Num campeonato decidido num 0 x 0 sem uma jogada sequer digna de nota, tal recado não poderia ter melhor endereço. O Campeonato Brasileiro de 2011 teve emoção, disputa, alguns belos gols, a volta de nomes como Ronaldinho, Deco, Juninho e Liedson, a confirmação de jovens como Damião e Dedé, vários lances primorosos de Neymar, a prova de que continuidade, padrão e banco fazem diferença para o vencedor, como fizeram para o Corinthians. Mas não teve o que Sócrates tinha.
É evidente que no futebol de hoje é mais difícil não ser “atleta”; não se trata de achar que Sócrates possa ser modelo. Mas a inteligência e a habilidade com a bola continuam a ser determinantes – ou são ainda mais determinantes num futebol tão corrido e burocrático – como Messi, com apenas 1m69, e Neymar, com seus 66 quilos, seguem demonstrando. O tipo de inteligência e habilidade de Sócrates, no entanto, anda escasso. Ganso é o único remanescente do estilo, mas ainda não parece à vontade com ele. O Brasileirão também não foi pródigo em artilheiros, outra característica da tradição nacional, e essas duas carências indicam o nível técnico do campeonato.

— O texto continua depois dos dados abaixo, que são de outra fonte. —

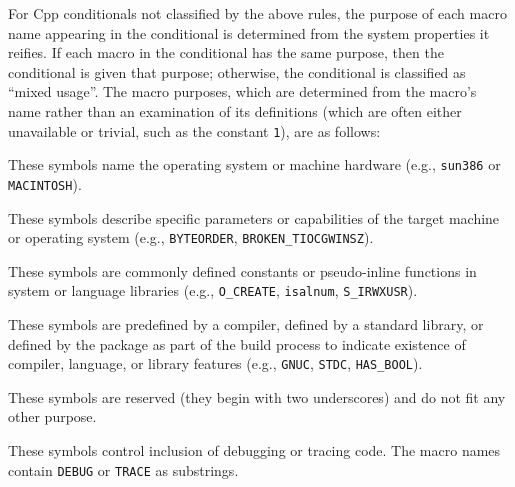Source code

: \documentclass[10pt]{article}
\begin{document}
For Cpp conditionals not classified by the above rules, the purpose of each
macro name appearing in the conditional is determined from the system
properties it reifies.  If each macro in the conditional has the same
purpose, then the conditional is given that purpose; otherwise, the
conditional is classified as ``mixed usage''.  The macro purposes, which
are determined from the macro's name rather than an examination of its
definitions (which are often either unavailable or trivial, such as the
constant {\tt 1}), are as follows:

\begin{description}\itemsep 0pt \parskip 0pt

\item[Portability, machine]
  These symbols name the operating system or machine
  hardware (e.g., \texttt{sun386} or \texttt{MACINTOSH}).
      
\item[Portability, feature] These symbols describe specific parameters
      or capabilities of the target machine or operating system (e.g.,
      \texttt{BYTEORDER}, \verb|BROKEN_TIOCGWINSZ|).  
      

\item[Portability, system]
  These symbols are commonly defined constants or
  pseudo-inline functions in system or language libraries (e.g.,
  \verb|O_CREATE|, \texttt{isalnum}, \verb|S_IRWXUSR|).

\item[Portability, language or library]
  These symbols are predefined by a compiler, defined by a standard
  library, or defined by the package as part of the build
  process to indicate existence of compiler, language, or library features
  (e.g., \texttt{GNUC}, \texttt{STDC}, \verb|HAS_BOOL|).

\item[Miscellaneous system]
  These symbols are reserved (they begin with two underscores) and do
  not fit any other purpose.
      
\item[Debugging]
  These symbols control inclusion of debugging or tracing code.  The macro
  names contain \texttt{DEBUG} or \texttt{TRACE} as substrings.
      

\end{description}
\end{document}

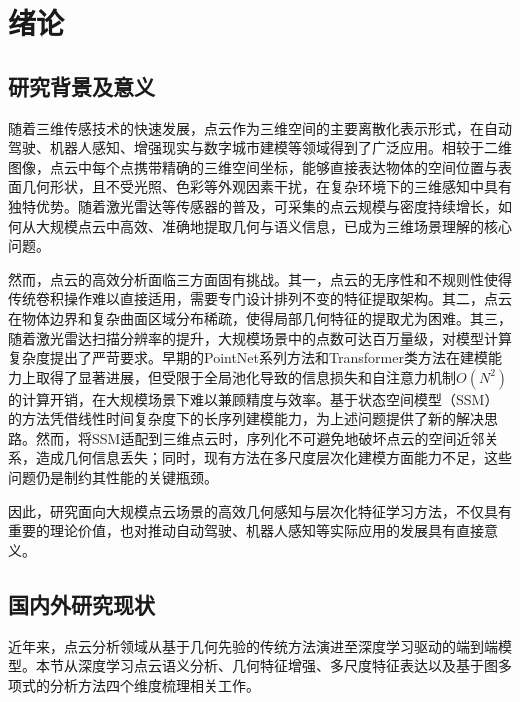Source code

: \documentclass[12pt,a4paper,openany,oneside]{ctexbook}
\theoremstyle{definition}
\theoremstyle{remark}
\begin{document}
\tableofcontents
\clearpage

\chapter{绪论}
\label{chap:introduction}

\section{研究背景及意义}

随着三维传感技术的快速发展，点云作为三维空间的主要离散化表示形式，在自动驾驶、机器人感知、增强现实与数字城市建模等领域得到了广泛应用\cite{Vertex}。相较于二维图像，点云中每个点携带精确的三维空间坐标，能够直接表达物体的空间位置与表面几何形状，且不受光照、色彩等外观因素干扰，在复杂环境下的三维感知中具有独特优势。随着激光雷达等传感器的普及，可采集的点云规模与密度持续增长，如何从大规模点云中高效、准确地提取几何与语义信息，已成为三维场景理解的核心问题。

然而，点云的高效分析面临三方面固有挑战。其一，点云的无序性和不规则性使得传统卷积操作难以直接适用，需要专门设计排列不变的特征提取架构。其二，点云在物体边界和复杂曲面区域分布稀疏，使得局部几何特征的提取尤为困难。其三，随着激光雷达扫描分辨率的提升，大规模场景中的点数可达百万量级，对模型计算复杂度提出了严苛要求。早期的PointNet系列方法\cite{pointnet,PointNet++}和Transformer类方法\cite{pt,ptv3}在建模能力上取得了显著进展，但受限于全局池化导致的信息损失和自注意力机制$O(N^2)$的计算开销，在大规模场景下难以兼顾精度与效率。基于状态空间模型（SSM）的方法\cite{Mamba,PointMamba,pcm}凭借线性时间复杂度下的长序列建模能力，为上述问题提供了新的解决思路。然而，将SSM适配到三维点云时，序列化不可避免地破坏点云的空间近邻关系，造成几何信息丢失；同时，现有方法在多尺度层次化建模方面能力不足，这些问题仍是制约其性能的关键瓶颈。

因此，研究面向大规模点云场景的高效几何感知与层次化特征学习方法，不仅具有重要的理论价值，也对推动自动驾驶、机器人感知等实际应用的发展具有直接意义。

\section{国内外研究现状}

近年来，点云分析领域从基于几何先验的传统方法演进至深度学习驱动的端到端模型。本节从深度学习点云语义分析、几何特征增强、多尺度特征表达以及基于图多项式的分析方法四个维度梳理相关工作。
\end{document}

Mais técnica não traria menos emoção. Ao contrário. E poucos como Sócrates souberam e demonstraram essa realidade.
(“Boleiros”)
Saio para uma caminhada no bairro numa quinta de manhã. Na rua transversal, vejo um “noia” assaltando uma mulher no carro com janela aberta. Um quarteirão mais abaixo, gesticulo para um carro parar antes que atropele um carrinho de criança que a mãe começou a empurrar com o sinal ainda verde para ela. Depois da praça, vou cruzar a rua e me deparo com um carrão dirigido por uma senhora bem em cima da faixa de pedestres. Em menos de 500 metros, tenho motivos de sobra para lembrar o grande Millôr Fernandes: o ser humano é inviável.
Mais uma vez jogando mal, incapaz de bater o Palmeiras mesmo enquanto esteve com um jogador a mais, o Corinthians se sagrou campeão brasileiro de 2011. Defesa firme, dois volantes que sabem sair para o jogo, atacantes e meias que se revezaram no correr dos meses (Danilo teve seus momentos, Alex idem, Emerson foi o melhor, Willian ajudou no começo, Liédson é sempre perigoso na área, até Adriano fez um gol providencial), um bom técnico – ao menos coerente – e uma torcida que apoia muito deram regularidade ao longo de toda a temporada, coisa que outros times não tiveram (o Vasco, segundo colocado, não teve bom começo). Foram poucos os jogos em que o Corinthians brilhou, como na goleada sobre o São Paulo e numa vitória sobre o Flamengo, mas ter um padrão de jogo e saber cumpri-lo sempre é importante, ainda que sem craques. O campeonato pode ser igualmente emocionante com um nível técnico maior. Mas os melhores elencos sempre terminam no topo da tabela, salvo (como o Santos) se desinteressados.